With its highest point a mere two metres above sea level, global warming is an imminent concern for the Maldives. As the conversation on climate change heats up prior to the December conference in Copenhagen, President Mohamed Nasheed spoke to Kunda Dixit about his plans.
The Maldives is a country whose very existence is threatened by climate change. What kind of strategy do you have to cope with it?
I have always said that climate change is not an environmental issue. It is a human-rights issue. It is actually also a security issue: the Maldives faces a challenge to its existence; we are a frontline nation. Just as defending Poland was important in 1939, it is important to save the Maldives today. What is happening to the Maldives will happen to the rest of the world. Security should not be defined just in military or geo-strategic terms. The security of the planet is at stake because of climate change – global warming will have huge social, economic and political consequences. This should be a matter for the Security Council. Climate change is not a vague and abstract danger; it is a real threat to our survival. But climate change not only threatens the Maldives, it threatens us all. The level of warming and associated sea-level rise that would inundate the Maldives could also tip climate change beyond man’s control. If the world cannot save the Maldives today, it might be too late to save London, New York or Hong Kong tomorrow. This is a global emergency. The world is in danger of going into cardiac arrest, yet we behave as if we may have caught a common cold.
Why have you decided to make the Maldives carbon neutral?
We want to be a carbon-neutral country by 2019, and set an example to the rest of the world. But we are not doing that just to save the planet. We also need to invest in renewable energy so that we can sustainably meet our development needs into the future. It is just not going to be feasible to go fishing in a diesel-powered boat anymore. Making this radical shift to carbon neutrality will not be easy. But where there is a will, there is a way. In some parts of our country, carbon neutrality is already a reality. Some of our resorts like Soneva Fushi will go carbon neutral this year and zero-carbon next.
But is it going to make any difference to the planet?
Let us make Kyoto [the 1997 Protocol] or COP 15 [the Copenhagen meet] about what we can do, not about what we cannot do. People often tell me you are not going to make a difference, you are too small. Or that caring for the environment is too expensive, why bother at all. What we in the Maldives do or do not do is not going to make a difference to the planet. But if we do things right we can go to sleep thinking we have done our bit, and we will have the moral authority to speak out at international conferences. We do not want to get into the blame game. Being carbon neutral is not our way of trying to rescue the global climate. It is to change our own lifestyle so that even if we are headed towards disaster, we can say we tried to do the right thing. Sure, installing solar panels and wind turbines does not come cheap. But there is only one choice for us. Going green might cost a lot, but refusing to act now will cost us the Earth.

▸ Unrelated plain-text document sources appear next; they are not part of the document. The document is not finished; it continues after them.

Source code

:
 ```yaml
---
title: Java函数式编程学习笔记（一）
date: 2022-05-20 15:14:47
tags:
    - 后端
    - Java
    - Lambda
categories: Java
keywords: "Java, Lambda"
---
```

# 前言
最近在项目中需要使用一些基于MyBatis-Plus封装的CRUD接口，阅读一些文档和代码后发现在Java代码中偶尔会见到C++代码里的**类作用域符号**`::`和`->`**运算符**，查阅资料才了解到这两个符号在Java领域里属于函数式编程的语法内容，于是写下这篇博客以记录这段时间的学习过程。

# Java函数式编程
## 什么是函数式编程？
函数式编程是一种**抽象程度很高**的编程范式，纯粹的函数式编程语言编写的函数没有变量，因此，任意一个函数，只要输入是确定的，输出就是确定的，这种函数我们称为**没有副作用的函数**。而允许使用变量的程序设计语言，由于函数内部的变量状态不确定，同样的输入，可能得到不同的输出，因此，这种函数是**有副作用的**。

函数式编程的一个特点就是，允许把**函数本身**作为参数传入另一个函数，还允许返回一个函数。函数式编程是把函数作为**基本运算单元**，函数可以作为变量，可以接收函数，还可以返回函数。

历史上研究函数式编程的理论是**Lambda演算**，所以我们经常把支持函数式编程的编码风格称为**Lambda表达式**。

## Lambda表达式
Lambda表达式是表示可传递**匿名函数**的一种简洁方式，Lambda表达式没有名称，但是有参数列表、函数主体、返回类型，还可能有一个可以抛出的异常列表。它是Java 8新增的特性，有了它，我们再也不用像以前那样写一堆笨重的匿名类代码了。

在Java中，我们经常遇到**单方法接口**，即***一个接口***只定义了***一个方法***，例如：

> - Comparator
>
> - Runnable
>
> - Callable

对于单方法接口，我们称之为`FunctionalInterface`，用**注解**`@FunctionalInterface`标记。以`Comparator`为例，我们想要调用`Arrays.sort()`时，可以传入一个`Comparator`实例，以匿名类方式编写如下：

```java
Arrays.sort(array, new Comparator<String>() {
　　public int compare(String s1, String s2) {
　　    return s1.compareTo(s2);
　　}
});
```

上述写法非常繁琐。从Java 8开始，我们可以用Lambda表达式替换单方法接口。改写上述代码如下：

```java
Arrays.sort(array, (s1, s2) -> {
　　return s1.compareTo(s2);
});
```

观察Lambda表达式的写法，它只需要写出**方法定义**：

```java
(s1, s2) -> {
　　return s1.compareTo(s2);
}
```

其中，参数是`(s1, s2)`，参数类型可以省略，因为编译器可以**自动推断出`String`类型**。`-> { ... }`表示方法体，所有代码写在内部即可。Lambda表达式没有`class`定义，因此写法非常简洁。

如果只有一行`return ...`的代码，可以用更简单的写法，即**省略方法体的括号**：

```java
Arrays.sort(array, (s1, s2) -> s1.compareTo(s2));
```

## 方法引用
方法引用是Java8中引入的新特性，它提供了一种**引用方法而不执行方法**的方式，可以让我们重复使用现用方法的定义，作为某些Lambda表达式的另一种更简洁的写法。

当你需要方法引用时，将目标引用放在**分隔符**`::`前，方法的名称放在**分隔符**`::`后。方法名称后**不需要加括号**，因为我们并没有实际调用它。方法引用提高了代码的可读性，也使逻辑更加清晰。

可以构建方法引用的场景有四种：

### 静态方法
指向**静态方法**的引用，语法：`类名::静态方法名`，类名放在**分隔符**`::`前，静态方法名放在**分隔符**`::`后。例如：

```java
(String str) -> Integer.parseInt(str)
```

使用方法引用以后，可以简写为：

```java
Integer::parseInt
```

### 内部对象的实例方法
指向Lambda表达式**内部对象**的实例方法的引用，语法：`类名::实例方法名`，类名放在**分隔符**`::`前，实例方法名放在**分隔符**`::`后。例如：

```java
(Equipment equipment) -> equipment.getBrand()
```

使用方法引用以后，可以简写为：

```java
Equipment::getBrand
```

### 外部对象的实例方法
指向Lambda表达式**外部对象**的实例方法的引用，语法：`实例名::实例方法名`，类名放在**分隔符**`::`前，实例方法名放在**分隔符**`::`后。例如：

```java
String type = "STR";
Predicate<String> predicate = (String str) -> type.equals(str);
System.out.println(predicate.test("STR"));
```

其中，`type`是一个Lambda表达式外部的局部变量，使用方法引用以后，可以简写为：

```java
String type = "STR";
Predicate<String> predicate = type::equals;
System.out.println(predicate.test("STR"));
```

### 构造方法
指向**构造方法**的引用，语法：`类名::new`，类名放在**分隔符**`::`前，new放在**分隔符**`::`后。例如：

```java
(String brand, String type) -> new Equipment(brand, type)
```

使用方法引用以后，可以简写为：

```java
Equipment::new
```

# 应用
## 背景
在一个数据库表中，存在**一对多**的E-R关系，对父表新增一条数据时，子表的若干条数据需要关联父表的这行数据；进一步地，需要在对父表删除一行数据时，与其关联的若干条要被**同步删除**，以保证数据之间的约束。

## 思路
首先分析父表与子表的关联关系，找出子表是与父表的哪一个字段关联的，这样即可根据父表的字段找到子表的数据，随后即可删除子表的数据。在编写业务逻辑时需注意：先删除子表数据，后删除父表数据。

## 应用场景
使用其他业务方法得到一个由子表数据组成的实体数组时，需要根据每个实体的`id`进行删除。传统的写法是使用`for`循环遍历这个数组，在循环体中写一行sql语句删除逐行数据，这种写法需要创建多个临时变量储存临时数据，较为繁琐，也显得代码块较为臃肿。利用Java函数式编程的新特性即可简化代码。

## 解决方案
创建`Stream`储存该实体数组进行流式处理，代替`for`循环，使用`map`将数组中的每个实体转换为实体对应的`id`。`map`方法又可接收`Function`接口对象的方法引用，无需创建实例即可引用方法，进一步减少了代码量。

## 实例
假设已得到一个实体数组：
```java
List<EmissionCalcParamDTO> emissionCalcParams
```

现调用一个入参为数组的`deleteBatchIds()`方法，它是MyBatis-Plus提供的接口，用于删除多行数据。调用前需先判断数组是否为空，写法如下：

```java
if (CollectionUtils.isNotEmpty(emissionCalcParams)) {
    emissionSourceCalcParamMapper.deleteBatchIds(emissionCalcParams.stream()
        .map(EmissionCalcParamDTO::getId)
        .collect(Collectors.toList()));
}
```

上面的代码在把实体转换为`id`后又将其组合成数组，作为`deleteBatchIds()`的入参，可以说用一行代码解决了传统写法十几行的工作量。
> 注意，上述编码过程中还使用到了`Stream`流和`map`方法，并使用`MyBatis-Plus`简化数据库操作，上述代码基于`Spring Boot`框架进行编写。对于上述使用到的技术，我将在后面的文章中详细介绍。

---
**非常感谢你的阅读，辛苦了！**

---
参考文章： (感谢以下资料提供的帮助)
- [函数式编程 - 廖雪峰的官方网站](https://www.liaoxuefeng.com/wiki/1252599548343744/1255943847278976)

How will this convince the rich countries to pay for adaptation to climate change in countries such as the Maldives?
Only if we clean up our own energy use will the West listen to us. We have to say, we are spending so much ourselves, how much will you give us for adaptation for embankments and sea walls, among other things? We have to be able to tell them, look, we are drowning because of your unsustainable use of fossil energy, how can you help us? It is not so important anymore who was responsible for historical emissions. What is important is that those who were responsible share the moral responsibility, and make money available to those who need it for their survival.
You have decided not to go to Copenhagen. But what outcome would you expect there?
The time for reports and action plans is now over. We do not want more talk on greenhouse-gas emissions. We want green technology and a switch to renewable sources of energy. We need to have a clear vision and implement that vision.
~ Kunda Dixit is the editor of the Nepali Times in Kathmandu.